• **Aim of the task**
Lines with "described": pull these out of the listing below.

• **Entries supplied**
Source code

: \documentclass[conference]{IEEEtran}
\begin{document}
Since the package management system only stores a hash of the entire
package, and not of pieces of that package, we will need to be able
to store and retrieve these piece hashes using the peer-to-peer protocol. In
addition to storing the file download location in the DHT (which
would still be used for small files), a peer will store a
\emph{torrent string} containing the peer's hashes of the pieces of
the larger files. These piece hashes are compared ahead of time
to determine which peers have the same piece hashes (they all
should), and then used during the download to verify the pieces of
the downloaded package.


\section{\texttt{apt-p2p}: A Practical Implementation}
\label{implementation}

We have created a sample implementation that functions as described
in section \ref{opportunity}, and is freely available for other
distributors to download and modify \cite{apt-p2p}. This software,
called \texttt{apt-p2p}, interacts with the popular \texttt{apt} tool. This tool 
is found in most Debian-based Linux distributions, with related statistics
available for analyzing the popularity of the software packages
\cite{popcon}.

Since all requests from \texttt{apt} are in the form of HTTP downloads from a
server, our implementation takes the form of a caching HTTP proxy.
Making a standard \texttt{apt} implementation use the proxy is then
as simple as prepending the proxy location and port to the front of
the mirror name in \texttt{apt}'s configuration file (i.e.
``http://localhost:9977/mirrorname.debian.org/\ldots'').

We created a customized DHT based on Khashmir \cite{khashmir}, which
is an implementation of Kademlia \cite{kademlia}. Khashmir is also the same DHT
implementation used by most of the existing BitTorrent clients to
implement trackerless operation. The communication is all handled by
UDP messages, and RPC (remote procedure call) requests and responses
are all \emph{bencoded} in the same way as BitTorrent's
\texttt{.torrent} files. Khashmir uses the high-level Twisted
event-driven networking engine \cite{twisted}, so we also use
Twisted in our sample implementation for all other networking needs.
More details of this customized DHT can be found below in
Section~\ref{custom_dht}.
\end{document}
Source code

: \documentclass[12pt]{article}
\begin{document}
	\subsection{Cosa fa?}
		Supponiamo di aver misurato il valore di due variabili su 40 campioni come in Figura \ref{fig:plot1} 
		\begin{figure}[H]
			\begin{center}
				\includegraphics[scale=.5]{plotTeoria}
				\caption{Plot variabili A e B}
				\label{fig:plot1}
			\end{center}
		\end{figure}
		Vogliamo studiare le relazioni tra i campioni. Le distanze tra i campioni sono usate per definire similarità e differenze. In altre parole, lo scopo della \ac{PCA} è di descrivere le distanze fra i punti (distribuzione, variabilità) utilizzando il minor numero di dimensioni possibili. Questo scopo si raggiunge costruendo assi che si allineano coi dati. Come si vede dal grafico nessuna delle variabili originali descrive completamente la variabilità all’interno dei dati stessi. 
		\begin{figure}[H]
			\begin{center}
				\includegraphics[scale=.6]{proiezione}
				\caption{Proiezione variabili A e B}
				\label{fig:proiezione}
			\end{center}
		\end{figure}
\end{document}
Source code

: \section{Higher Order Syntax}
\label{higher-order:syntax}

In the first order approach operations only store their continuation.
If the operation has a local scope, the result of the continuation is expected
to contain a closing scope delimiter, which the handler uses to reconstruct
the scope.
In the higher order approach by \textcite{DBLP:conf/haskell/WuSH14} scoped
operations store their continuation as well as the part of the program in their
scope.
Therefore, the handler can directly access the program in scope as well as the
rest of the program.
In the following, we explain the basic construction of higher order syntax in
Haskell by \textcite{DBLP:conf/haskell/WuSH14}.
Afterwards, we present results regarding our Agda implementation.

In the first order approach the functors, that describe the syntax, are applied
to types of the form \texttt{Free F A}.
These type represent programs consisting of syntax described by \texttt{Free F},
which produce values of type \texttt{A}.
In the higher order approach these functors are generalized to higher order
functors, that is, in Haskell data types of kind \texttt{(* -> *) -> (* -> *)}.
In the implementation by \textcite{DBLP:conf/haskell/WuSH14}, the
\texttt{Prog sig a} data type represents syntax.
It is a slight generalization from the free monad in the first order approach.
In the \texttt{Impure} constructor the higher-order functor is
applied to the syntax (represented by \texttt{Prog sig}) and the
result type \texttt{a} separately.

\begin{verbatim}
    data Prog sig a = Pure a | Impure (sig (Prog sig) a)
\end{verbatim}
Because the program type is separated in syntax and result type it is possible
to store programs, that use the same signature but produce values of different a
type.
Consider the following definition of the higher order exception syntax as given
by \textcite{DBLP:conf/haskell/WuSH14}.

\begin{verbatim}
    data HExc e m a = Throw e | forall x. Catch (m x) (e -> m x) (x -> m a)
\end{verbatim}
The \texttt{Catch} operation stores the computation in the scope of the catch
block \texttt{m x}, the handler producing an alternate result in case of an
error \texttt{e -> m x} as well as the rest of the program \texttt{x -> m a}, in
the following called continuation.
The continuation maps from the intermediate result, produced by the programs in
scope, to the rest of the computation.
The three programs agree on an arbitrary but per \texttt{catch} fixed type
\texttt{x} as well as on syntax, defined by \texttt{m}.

• **Result of this exercise**
We have created a sample implementation that functions as described
These type represent programs consisting of syntax described by \texttt{Free F},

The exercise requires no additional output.